ASSIGNMENT: Each record should be given again exactly as it appears, with no image included.

──────── MATERIAL TO PROCESS

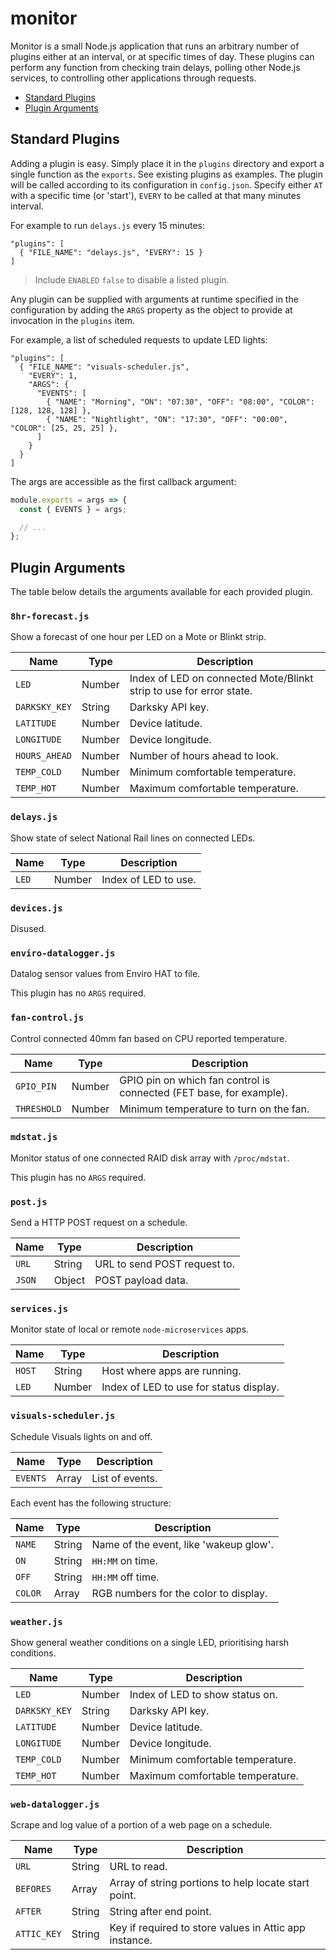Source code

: # monitor

Monitor is a small Node.js application that runs an arbitrary number of plugins
either at an interval, or at specific times of day. These plugins can perform
any function from checking train delays, polling other Node.js services, to
controlling other applications through requests.

- [Standard Plugins](#standard-plugins)
- [Plugin Arguments](#plugin-arguments)


## Standard Plugins

Adding a plugin is easy. Simply place it in the `plugins` directory and export a
single function as the `exports`. See existing plugins as examples. The plugin
will be called according to its configuration in `config.json`. Specify either
`AT` with a specific time (or 'start'), `EVERY` to be called at that many minutes
interval.

For example to run `delays.js` every 15 minutes:

```
"plugins": [
  { "FILE_NAME": "delays.js", "EVERY": 15 }
]
```

> Include `ENABLED` `false` to disable a listed plugin.

Any plugin can be supplied with arguments at runtime specified in the
configuration by adding the `ARGS` property as the object to provide at
invocation in the `plugins` item.

For example, a list of scheduled requests to update LED lights:

```
"plugins": [
  { "FILE_NAME": "visuals-scheduler.js",
    "EVERY": 1,
    "ARGS": {
      "EVENTS": [
        { "NAME": "Morning", "ON": "07:30", "OFF": "08:00", "COLOR": [128, 128, 128] },
        { "NAME": "Nightlight", "ON": "17:30", "OFF": "00:00", "COLOR": [25, 25, 25] },
      ]
    }
  }
]
```

The args are accessible as the first callback argument:

```js
module.exports = args => {
  const { EVENTS } = args;

  // ...
};
```


## Plugin Arguments

The table below details the arguments available for each provided plugin.

### `8hr-forecast.js`

Show a forecast of one hour per LED on a Mote or Blinkt strip.

| Name | Type | Description |
|------|------|-------------|
| `LED` | Number | Index of LED on connected Mote/Blinkt strip to use for error state. |
| `DARKSKY_KEY` | String | Darksky API key. |
| `LATITUDE` | Number | Device latitude. |
| `LONGITUDE` | Number | Device longitude. |
| `HOURS_AHEAD` | Number | Number of hours ahead to look. |
| `TEMP_COLD` | Number | Minimum comfortable temperature. |
| `TEMP_HOT` | Number | Maximum comfortable temperature. |

### `delays.js`

Show state of select National Rail lines on connected LEDs.

| Name | Type | Description |
|------|------|-------------|
| `LED` | Number | Index of LED to use. |

### `devices.js`

Disused.

### `enviro-datalogger.js`

Datalog sensor values from Enviro HAT to file.

This plugin has no `ARGS` required.

### `fan-control.js`

Control connected 40mm fan based on CPU reported temperature.

| Name | Type | Description |
|------|------|-------------|
| `GPIO_PIN` | Number | GPIO pin on which fan control is connected (FET base, for example). |
| `THRESHOLD` | Number | Minimum temperature to turn on the fan. |

### `mdstat.js`

Monitor status of one connected RAID disk array with `/proc/mdstat`.

This plugin has no `ARGS` required.

### `post.js`

Send a HTTP POST request on a schedule.

| Name | Type | Description |
|------|------|-------------|
| `URL` | String | URL to send POST request to. |
| `JSON` | Object | POST payload data. |

### `services.js`

Monitor state of local or remote `node-microservices` apps.

| Name | Type | Description |
|------|------|-------------|
| `HOST` | String | Host where apps are running. |
| `LED` | Number | Index of LED to use for status display. |

### `visuals-scheduler.js`

Schedule Visuals lights on and off.

| Name | Type | Description |
|------|------|-------------|
| `EVENTS` | Array | List of events. |

Each event has the following structure:

| Name | Type | Description |
|------|------|-------------|
| `NAME` | String | Name of the event, like 'wakeup glow'. |
| `ON` | String | `HH:MM` on time. |
| `OFF` | String | `HH:MM` off time. |
| `COLOR` | Array | RGB numbers for the color to display. |

### `weather.js`

Show general weather conditions on a single LED, prioritising harsh conditions.

| Name | Type | Description |
|------|------|-------------|
| `LED` | Number | Index of LED to show status on. |
| `DARKSKY_KEY` | String | Darksky API key. |
| `LATITUDE` | Number | Device latitude. |
| `LONGITUDE` | Number | Device longitude. |
| `TEMP_COLD` | Number | Minimum comfortable temperature. |
| `TEMP_HOT` | Number | Maximum comfortable temperature. |

### `web-datalogger.js`

Scrape and log value of a portion of a web page on a schedule.

| Name | Type | Description |
|------|------|-------------|
| `URL` | String | URL to read. |
| `BEFORES` | Array | Array of string portions to help locate start point. |
| `AFTER` | String | String after end point. |
| `ATTIC_KEY` | String | Key if required to store values in Attic app instance. |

────────────────

TASK ANSWER:
Source code

: # monitor

Monitor is a small Node.js application that runs an arbitrary number of plugins
either at an interval, or at specific times of day. These plugins can perform
any function from checking train delays, polling other Node.js services, to
controlling other applications through requests.

- [Standard Plugins](#standard-plugins)
- [Plugin Arguments](#plugin-arguments)


## Standard Plugins

Adding a plugin is easy. Simply place it in the `plugins` directory and export a
single function as the `exports`. See existing plugins as examples. The plugin
will be called according to its configuration in `config.json`. Specify either
`AT` with a specific time (or 'start'), `EVERY` to be called at that many minutes
interval.

For example to run `delays.js` every 15 minutes:

```
"plugins": [
  { "FILE_NAME": "delays.js", "EVERY": 15 }
]
```

> Include `ENABLED` `false` to disable a listed plugin.

Any plugin can be supplied with arguments at runtime specified in the
configuration by adding the `ARGS` property as the object to provide at
invocation in the `plugins` item.

For example, a list of scheduled requests to update LED lights:

```
"plugins": [
  { "FILE_NAME": "visuals-scheduler.js",
    "EVERY": 1,
    "ARGS": {
      "EVENTS": [
        { "NAME": "Morning", "ON": "07:30", "OFF": "08:00", "COLOR": [128, 128, 128] },
        { "NAME": "Nightlight", "ON": "17:30", "OFF": "00:00", "COLOR": [25, 25, 25] },
      ]
    }
  }
]
```

The args are accessible as the first callback argument:

```js
module.exports = args => {
  const { EVENTS } = args;

  // ...
};
```


## Plugin Arguments

The table below details the arguments available for each provided plugin.

### `8hr-forecast.js`

Show a forecast of one hour per LED on a Mote or Blinkt strip.

| Name | Type | Description |
|------|------|-------------|
| `LED` | Number | Index of LED on connected Mote/Blinkt strip to use for error state. |
| `DARKSKY_KEY` | String | Darksky API key. |
| `LATITUDE` | Number | Device latitude. |
| `LONGITUDE` | Number | Device longitude. |
| `HOURS_AHEAD` | Number | Number of hours ahead to look. |
| `TEMP_COLD` | Number | Minimum comfortable temperature. |
| `TEMP_HOT` | Number | Maximum comfortable temperature. |

### `delays.js`

Show state of select National Rail lines on connected LEDs.

| Name | Type | Description |
|------|------|-------------|
| `LED` | Number | Index of LED to use. |

### `devices.js`

Disused.

### `enviro-datalogger.js`

Datalog sensor values from Enviro HAT to file.

This plugin has no `ARGS` required.

### `fan-control.js`

Control connected 40mm fan based on CPU reported temperature.

| Name | Type | Description |
|------|------|-------------|
| `GPIO_PIN` | Number | GPIO pin on which fan control is connected (FET base, for example). |
| `THRESHOLD` | Number | Minimum temperature to turn on the fan. |

### `mdstat.js`

Monitor status of one connected RAID disk array with `/proc/mdstat`.

This plugin has no `ARGS` required.

### `post.js`

Send a HTTP POST request on a schedule.

| Name | Type | Description |
|------|------|-------------|
| `URL` | String | URL to send POST request to. |
| `JSON` | Object | POST payload data. |

### `services.js`

Monitor state of local or remote `node-microservices` apps.

| Name | Type | Description |
|------|------|-------------|
| `HOST` | String | Host where apps are running. |
| `LED` | Number | Index of LED to use for status display. |

### `visuals-scheduler.js`

Schedule Visuals lights on and off.

| Name | Type | Description |
|------|------|-------------|
| `EVENTS` | Array | List of events. |

Each event has the following structure:

| Name | Type | Description |
|------|------|-------------|
| `NAME` | String | Name of the event, like 'wakeup glow'. |
| `ON` | String | `HH:MM` on time. |
| `OFF` | String | `HH:MM` off time. |
| `COLOR` | Array | RGB numbers for the color to display. |

### `weather.js`

Show general weather conditions on a single LED, prioritising harsh conditions.

| Name | Type | Description |
|------|------|-------------|
| `LED` | Number | Index of LED to show status on. |
| `DARKSKY_KEY` | String | Darksky API key. |
| `LATITUDE` | Number | Device latitude. |
| `LONGITUDE` | Number | Device longitude. |
| `TEMP_COLD` | Number | Minimum comfortable temperature. |
| `TEMP_HOT` | Number | Maximum comfortable temperature. |

### `web-datalogger.js`

Scrape and log value of a portion of a web page on a schedule.

| Name | Type | Description |
|------|------|-------------|
| `URL` | String | URL to read. |
| `BEFORES` | Array | Array of string portions to help locate start point. |
| `AFTER` | String | String after end point. |
| `ATTIC_KEY` | String | Key if required to store values in Attic app instance. |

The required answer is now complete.